DATA IN THIS EXERCISE:
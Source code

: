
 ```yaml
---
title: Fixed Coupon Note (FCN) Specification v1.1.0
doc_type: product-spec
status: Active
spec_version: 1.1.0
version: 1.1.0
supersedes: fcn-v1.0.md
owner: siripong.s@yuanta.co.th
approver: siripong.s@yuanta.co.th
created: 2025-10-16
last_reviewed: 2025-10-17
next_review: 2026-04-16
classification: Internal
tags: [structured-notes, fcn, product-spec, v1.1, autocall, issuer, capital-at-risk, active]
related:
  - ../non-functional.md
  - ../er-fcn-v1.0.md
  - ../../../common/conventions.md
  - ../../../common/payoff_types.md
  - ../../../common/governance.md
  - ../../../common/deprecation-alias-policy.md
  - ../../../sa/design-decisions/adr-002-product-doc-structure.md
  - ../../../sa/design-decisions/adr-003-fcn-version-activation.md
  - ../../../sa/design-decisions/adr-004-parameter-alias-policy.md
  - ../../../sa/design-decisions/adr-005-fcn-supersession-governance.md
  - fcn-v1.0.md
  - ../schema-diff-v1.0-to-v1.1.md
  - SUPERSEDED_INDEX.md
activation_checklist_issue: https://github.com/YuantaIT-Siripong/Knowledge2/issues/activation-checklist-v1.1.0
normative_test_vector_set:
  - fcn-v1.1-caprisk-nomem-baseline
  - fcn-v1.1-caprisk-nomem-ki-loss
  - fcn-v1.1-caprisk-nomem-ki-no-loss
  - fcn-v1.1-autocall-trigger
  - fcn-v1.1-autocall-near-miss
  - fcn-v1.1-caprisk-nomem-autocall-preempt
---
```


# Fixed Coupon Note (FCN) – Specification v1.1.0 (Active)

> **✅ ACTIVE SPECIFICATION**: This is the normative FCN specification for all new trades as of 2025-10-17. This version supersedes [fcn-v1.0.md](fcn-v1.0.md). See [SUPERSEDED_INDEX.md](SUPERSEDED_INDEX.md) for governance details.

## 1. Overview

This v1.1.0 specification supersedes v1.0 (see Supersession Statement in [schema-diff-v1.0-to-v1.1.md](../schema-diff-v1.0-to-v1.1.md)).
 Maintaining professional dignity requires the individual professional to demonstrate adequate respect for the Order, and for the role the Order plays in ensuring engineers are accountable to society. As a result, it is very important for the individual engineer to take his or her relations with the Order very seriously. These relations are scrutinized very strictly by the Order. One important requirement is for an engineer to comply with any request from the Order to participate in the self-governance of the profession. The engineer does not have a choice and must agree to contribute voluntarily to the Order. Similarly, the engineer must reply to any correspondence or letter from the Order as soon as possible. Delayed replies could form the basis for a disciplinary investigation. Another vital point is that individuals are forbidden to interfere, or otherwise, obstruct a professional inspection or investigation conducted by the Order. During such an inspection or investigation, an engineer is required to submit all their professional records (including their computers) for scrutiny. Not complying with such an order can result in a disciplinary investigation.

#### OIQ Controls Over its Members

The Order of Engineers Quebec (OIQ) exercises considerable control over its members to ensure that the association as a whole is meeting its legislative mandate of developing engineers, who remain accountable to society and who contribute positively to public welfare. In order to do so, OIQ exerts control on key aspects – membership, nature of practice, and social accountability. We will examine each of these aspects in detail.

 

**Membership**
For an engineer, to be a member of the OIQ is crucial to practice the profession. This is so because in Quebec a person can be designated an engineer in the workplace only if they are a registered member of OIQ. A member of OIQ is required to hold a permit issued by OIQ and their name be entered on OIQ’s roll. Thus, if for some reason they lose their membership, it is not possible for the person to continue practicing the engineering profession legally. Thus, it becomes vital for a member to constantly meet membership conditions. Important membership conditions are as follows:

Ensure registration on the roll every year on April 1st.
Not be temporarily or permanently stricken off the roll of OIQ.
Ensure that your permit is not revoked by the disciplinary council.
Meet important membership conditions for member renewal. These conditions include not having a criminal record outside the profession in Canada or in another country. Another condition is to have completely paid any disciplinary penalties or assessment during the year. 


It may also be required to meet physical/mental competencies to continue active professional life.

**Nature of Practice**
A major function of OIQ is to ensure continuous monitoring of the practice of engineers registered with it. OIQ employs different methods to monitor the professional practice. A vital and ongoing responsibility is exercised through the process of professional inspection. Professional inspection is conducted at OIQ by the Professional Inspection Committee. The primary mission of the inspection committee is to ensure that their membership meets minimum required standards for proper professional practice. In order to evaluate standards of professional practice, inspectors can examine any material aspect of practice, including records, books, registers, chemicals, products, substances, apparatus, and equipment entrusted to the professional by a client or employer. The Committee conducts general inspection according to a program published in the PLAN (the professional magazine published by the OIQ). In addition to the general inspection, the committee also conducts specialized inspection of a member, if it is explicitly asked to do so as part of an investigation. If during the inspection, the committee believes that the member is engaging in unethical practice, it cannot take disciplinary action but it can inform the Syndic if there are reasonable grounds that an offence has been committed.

TASK INSTRUCTIONS: Run a filter over the data above and keep each line that contains the word "alias".

RESPONSE TO THIS TASK:
  - ../../../common/deprecation-alias-policy.md
  - ../../../sa/design-decisions/adr-004-parameter-alias-policy.md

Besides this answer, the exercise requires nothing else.